The fin structure 12 of the embodiment of the heat sink 10 of FIG. 2 comprises a plurality of landings 19 disposed along the sides 16 of the fin structure 12. The first leg 21 of the U-shaped heat bus 14 of FIG. 2 is connected to the fin structure 12 at landings 19 by connections 18 and the second leg 23 of the heat bus 14 is connected to the fin structure 12 by connections 18 at landings 19. Embodiments of the heat sink 10 of the present invention may include connections 18 that are, for example, welded, soldered, or brazed to enhance conductive heat transfer from the heat bus 14 across the connections 18 to the fin structure 12.
FIG. 3 is a section end view of alternate second embodiment of a heat sink 10 of the present invention, where the heat sink is secured over the processor 20. The heat sink 10 comprises a honeycomb fin structure 12 coupled to a U-shaped heat bus 14 having a first leg 21 having a first side 15 and a second side 11 that generally conforms to the side 16 of the fin structure 12 disposed adjacent to the first leg 21. The U-shaped heat bus 14 further comprises a second leg 23 having a first side 15 and a second side 11 that generally conforms to the side 16 of the fin structure 12 adjacent to the second leg 23. The second sides 11 of the first leg 21 and the second leg 23 of the embodiment of the U-shaped heat bus 14 of FIG. 3 are in generally uninterrupted contact with the sides 16 of the fin structure 12, and perhaps generally continuously connected to the sides 16, to enhance conductive heat transfer from the first leg 21 and the second leg 23 of the U-shaped heat bus 14 to the fin structure 12.
FIG. 4 is a perspective view of a third embodiment of a heat sink 10 of the present invention comprising a honeycomb fin structure 12 coupled to a U-shaped heat bus 14 having a base 26, a plurality of first legs 21 and a plurality of second legs 23 (partially shown) along the opposing side of the fin structure. The first legs 21 and the second legs 23 are connected to the landings 19 on the sides 16 of the fin structure 12 by connections 18 to further enhance distribution of heat from the processor (not shown), through the base 26 and the first legs 21 and second legs 23 of the heat bus 14 to the fin structure 12. The first legs 21 are illustrated in FIG. 4 as being parallel and generally equally spaced along the length of the fin structure 12 between the inlet end 24 and the outlet end 25 of the air channels 15 therein.
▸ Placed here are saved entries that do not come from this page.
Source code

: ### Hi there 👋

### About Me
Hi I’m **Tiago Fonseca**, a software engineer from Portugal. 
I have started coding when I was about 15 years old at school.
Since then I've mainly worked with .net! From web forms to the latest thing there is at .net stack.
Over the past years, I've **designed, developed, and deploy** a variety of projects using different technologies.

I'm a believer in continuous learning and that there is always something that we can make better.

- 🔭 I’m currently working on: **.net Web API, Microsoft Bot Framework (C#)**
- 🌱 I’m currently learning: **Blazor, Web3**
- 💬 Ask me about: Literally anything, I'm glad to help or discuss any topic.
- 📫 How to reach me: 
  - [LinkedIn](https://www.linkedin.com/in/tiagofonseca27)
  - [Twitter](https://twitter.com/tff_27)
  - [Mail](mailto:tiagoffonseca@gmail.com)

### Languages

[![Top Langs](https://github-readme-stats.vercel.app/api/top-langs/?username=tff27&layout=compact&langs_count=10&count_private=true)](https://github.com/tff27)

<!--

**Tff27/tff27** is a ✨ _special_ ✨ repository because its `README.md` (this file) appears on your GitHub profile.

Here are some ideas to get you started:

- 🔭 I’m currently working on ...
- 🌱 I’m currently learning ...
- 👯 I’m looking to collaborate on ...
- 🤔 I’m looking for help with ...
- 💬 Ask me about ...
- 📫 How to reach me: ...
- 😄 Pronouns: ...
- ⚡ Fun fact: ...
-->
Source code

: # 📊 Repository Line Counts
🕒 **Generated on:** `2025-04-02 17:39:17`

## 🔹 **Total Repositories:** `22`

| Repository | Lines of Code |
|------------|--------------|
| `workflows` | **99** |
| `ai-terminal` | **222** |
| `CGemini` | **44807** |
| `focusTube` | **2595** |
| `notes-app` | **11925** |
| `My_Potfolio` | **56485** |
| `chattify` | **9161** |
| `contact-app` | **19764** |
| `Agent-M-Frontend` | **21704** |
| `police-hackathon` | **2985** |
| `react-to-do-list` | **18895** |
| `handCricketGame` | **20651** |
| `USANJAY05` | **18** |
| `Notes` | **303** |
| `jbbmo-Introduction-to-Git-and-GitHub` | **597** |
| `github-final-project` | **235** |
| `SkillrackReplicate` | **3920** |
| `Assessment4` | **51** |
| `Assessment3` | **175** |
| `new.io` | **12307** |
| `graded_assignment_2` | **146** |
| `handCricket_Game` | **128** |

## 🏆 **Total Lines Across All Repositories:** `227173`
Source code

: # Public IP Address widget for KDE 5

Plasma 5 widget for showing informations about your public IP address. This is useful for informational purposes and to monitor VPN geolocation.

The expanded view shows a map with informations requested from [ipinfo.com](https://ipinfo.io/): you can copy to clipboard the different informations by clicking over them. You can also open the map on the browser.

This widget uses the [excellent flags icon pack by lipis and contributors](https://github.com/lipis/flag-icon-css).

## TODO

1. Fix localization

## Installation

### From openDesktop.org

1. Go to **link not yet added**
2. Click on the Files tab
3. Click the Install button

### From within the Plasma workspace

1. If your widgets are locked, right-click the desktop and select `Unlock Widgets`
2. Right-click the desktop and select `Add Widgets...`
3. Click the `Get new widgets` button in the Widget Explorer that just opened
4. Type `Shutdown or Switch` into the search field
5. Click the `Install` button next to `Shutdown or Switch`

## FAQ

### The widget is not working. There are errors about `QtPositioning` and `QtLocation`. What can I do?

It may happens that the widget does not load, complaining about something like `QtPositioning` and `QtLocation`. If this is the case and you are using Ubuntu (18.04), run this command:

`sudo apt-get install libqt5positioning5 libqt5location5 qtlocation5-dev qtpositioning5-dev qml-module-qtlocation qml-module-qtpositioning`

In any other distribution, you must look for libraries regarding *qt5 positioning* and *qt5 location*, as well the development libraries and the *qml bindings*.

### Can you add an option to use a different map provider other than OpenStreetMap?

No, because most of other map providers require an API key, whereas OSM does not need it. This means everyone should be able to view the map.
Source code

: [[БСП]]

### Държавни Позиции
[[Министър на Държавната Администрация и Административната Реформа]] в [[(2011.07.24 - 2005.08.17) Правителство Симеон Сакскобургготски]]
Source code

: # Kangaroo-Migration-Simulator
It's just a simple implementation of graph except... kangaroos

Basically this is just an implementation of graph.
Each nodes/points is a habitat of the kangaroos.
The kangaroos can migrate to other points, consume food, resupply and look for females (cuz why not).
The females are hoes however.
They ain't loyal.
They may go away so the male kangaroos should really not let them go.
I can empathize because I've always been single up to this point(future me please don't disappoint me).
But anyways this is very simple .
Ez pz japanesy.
FIG. 5A is a perspective view of a fourth embodiment of a heat sink 10 of the present invention comprising a honeycomb fin structure 12 coupled to a U-shaped heat bus 14 having a base 26, a first leg 21 having a width 48 and a second leg 23 (partially shown) extending from the base 26 and connected to landings 19 on the fin structure 12 by connections 18. The first leg 21 and the second leg 23 of the heat bus 14 shown in FIG. 5A have a broad profile or width 48 to further enhance distribution of heat from the processor (not shown), through the base 26 and the first leg 21 and second leg 23 of the heat bus 14 to the fin structure 12. It will be understood that other embodiments of the heat sink 10 may comprise a heat bus 14 having a first leg and a second leg that are as wide (dimension 48) as the fin structure 10 is long from the inlet end 24 to the outlet end 25.
FIG. 5B is a perspective view of a modified fourth embodiment of the heat sink 10 of FIG. 5A comprising a honeycomb fin structure 12 coupled to a U-shaped heat bus 14 having a first leg 21 and a second leg 23. Both legs 21, 23 have a length 47 that co-extends the entire length (from the inlet end 24 to the outlet end 25) of the honeycomb fin structure 12 to which the heat bus 14 is coupled further enhance heat distribution to the fin structure 12.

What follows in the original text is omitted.